- **What the task requires**: Print the listing exactly as it stands. Skip every picture.
■ ■ ■ ■ ■
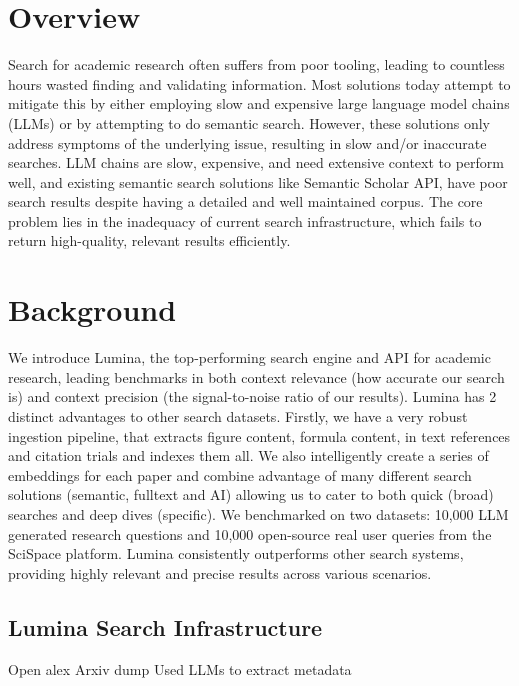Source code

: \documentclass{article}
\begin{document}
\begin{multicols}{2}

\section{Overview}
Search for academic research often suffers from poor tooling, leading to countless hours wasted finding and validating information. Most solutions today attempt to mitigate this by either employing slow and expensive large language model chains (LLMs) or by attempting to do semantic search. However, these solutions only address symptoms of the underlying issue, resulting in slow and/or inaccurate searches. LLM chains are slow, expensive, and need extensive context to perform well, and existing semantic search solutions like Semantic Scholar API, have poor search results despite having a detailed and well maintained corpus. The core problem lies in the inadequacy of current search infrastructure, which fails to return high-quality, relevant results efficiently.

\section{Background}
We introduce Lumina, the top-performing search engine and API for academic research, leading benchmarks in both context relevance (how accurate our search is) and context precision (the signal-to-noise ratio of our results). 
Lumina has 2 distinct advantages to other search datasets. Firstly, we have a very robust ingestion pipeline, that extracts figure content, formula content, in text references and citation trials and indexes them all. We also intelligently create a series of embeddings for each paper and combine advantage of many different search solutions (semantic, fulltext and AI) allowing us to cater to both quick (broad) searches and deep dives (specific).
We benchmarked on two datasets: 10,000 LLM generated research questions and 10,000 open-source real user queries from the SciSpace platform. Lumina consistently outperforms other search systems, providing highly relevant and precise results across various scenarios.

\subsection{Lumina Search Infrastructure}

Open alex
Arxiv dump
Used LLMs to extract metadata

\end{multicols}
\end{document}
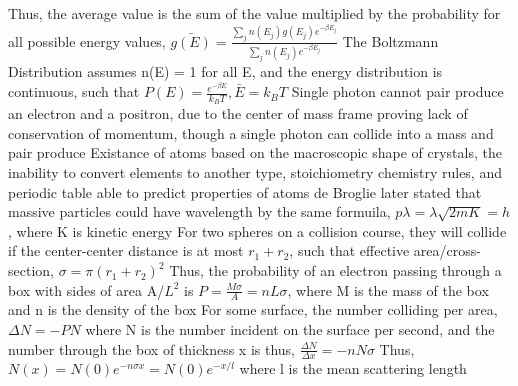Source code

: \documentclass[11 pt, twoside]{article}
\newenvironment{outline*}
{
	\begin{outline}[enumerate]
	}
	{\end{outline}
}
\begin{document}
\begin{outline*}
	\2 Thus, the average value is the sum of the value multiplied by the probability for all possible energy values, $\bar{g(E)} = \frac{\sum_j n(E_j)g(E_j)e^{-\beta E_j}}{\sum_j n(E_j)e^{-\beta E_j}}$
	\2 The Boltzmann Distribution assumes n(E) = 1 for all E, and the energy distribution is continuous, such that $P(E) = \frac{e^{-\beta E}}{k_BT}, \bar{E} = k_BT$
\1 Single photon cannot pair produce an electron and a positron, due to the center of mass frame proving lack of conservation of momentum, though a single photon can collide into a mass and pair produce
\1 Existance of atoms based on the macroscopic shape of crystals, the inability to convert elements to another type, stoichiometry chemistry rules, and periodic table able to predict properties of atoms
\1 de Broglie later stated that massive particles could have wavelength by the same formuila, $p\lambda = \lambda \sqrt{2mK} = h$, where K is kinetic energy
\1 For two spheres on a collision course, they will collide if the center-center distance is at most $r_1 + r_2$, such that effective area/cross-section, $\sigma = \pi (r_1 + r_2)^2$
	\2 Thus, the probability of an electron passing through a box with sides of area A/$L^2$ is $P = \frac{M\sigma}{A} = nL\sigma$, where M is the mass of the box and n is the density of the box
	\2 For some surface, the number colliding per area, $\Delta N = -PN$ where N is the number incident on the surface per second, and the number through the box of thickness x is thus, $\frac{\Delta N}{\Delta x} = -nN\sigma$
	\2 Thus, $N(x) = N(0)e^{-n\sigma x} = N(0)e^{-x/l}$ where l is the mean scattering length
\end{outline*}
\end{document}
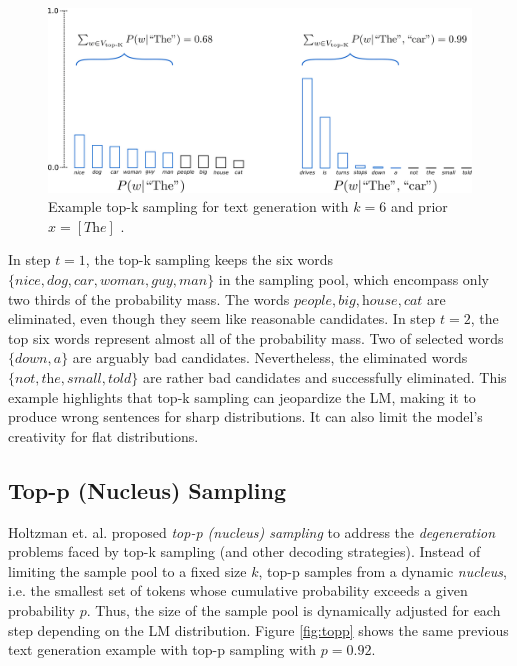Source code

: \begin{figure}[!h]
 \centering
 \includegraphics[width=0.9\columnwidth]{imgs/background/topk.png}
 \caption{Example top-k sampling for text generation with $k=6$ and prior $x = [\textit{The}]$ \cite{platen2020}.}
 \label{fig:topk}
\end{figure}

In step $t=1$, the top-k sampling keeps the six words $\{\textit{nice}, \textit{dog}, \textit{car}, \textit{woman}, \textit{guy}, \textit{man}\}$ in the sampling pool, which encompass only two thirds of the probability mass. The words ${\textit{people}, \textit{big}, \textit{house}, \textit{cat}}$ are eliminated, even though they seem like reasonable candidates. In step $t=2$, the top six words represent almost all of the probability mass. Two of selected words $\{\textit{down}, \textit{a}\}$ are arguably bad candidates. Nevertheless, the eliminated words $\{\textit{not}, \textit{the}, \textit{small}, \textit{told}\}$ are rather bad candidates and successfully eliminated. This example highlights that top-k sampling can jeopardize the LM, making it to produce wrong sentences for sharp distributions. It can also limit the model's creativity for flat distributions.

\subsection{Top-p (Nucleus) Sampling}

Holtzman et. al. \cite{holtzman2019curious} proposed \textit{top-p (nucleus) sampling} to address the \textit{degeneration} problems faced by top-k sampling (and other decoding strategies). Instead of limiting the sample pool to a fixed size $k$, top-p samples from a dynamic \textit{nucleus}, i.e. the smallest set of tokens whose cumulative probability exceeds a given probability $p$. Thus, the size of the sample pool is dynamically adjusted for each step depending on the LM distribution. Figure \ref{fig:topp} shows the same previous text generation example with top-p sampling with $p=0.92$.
■ ■ ■ ■ ■
- **Solution to this problem**:
Source code

: \documentclass{article}
\begin{document}
\begin{multicols}{2}

\section{Overview}
Search for academic research often suffers from poor tooling, leading to countless hours wasted finding and validating information. Most solutions today attempt to mitigate this by either employing slow and expensive large language model chains (LLMs) or by attempting to do semantic search. However, these solutions only address symptoms of the underlying issue, resulting in slow and/or inaccurate searches. LLM chains are slow, expensive, and need extensive context to perform well, and existing semantic search solutions like Semantic Scholar API, have poor search results despite having a detailed and well maintained corpus. The core problem lies in the inadequacy of current search infrastructure, which fails to return high-quality, relevant results efficiently.

\section{Background}
We introduce Lumina, the top-performing search engine and API for academic research, leading benchmarks in both context relevance (how accurate our search is) and context precision (the signal-to-noise ratio of our results). 
Lumina has 2 distinct advantages to other search datasets. Firstly, we have a very robust ingestion pipeline, that extracts figure content, formula content, in text references and citation trials and indexes them all. We also intelligently create a series of embeddings for each paper and combine advantage of many different search solutions (semantic, fulltext and AI) allowing us to cater to both quick (broad) searches and deep dives (specific).
We benchmarked on two datasets: 10,000 LLM generated research questions and 10,000 open-source real user queries from the SciSpace platform. Lumina consistently outperforms other search systems, providing highly relevant and precise results across various scenarios.

\subsection{Lumina Search Infrastructure}

Open alex
Arxiv dump
Used LLMs to extract metadata

\end{multicols}
\end{document}
Source code

: \documentclass[11 pt, twoside]{article}
\newenvironment{outline*}
{
	\begin{outline}[enumerate]
	}
	{\end{outline}
}
\begin{document}
\begin{outline*}
	\2 Thus, the average value is the sum of the value multiplied by the probability for all possible energy values, $\bar{g(E)} = \frac{\sum_j n(E_j)g(E_j)e^{-\beta E_j}}{\sum_j n(E_j)e^{-\beta E_j}}$
	\2 The Boltzmann Distribution assumes n(E) = 1 for all E, and the energy distribution is continuous, such that $P(E) = \frac{e^{-\beta E}}{k_BT}, \bar{E} = k_BT$
\1 Single photon cannot pair produce an electron and a positron, due to the center of mass frame proving lack of conservation of momentum, though a single photon can collide into a mass and pair produce
\1 Existance of atoms based on the macroscopic shape of crystals, the inability to convert elements to another type, stoichiometry chemistry rules, and periodic table able to predict properties of atoms
\1 de Broglie later stated that massive particles could have wavelength by the same formuila, $p\lambda = \lambda \sqrt{2mK} = h$, where K is kinetic energy
\1 For two spheres on a collision course, they will collide if the center-center distance is at most $r_1 + r_2$, such that effective area/cross-section, $\sigma = \pi (r_1 + r_2)^2$
	\2 Thus, the probability of an electron passing through a box with sides of area A/$L^2$ is $P = \frac{M\sigma}{A} = nL\sigma$, where M is the mass of the box and n is the density of the box
	\2 For some surface, the number colliding per area, $\Delta N = -PN$ where N is the number incident on the surface per second, and the number through the box of thickness x is thus, $\frac{\Delta N}{\Delta x} = -nN\sigma$
	\2 Thus, $N(x) = N(0)e^{-n\sigma x} = N(0)e^{-x/l}$ where l is the mean scattering length
\end{outline*}
\end{document}
Source code

: \begin{figure}[!h]
 \centering
 \includegraphics[width=0.9\columnwidth]{imgs/background/topk.png}
 \caption{Example top-k sampling for text generation with $k=6$ and prior $x = [\textit{The}]$ \cite{platen2020}.}
 \label{fig:topk}
\end{figure}

In step $t=1$, the top-k sampling keeps the six words $\{\textit{nice}, \textit{dog}, \textit{car}, \textit{woman}, \textit{guy}, \textit{man}\}$ in the sampling pool, which encompass only two thirds of the probability mass. The words ${\textit{people}, \textit{big}, \textit{house}, \textit{cat}}$ are eliminated, even though they seem like reasonable candidates. In step $t=2$, the top six words represent almost all of the probability mass. Two of selected words $\{\textit{down}, \textit{a}\}$ are arguably bad candidates. Nevertheless, the eliminated words $\{\textit{not}, \textit{the}, \textit{small}, \textit{told}\}$ are rather bad candidates and successfully eliminated. This example highlights that top-k sampling can jeopardize the LM, making it to produce wrong sentences for sharp distributions. It can also limit the model's creativity for flat distributions.

\subsection{Top-p (Nucleus) Sampling}

Holtzman et. al. \cite{holtzman2019curious} proposed \textit{top-p (nucleus) sampling} to address the \textit{degeneration} problems faced by top-k sampling (and other decoding strategies). Instead of limiting the sample pool to a fixed size $k$, top-p samples from a dynamic \textit{nucleus}, i.e. the smallest set of tokens whose cumulative probability exceeds a given probability $p$. Thus, the size of the sample pool is dynamically adjusted for each step depending on the LM distribution. Figure \ref{fig:topp} shows the same previous text generation example with top-p sampling with $p=0.92$.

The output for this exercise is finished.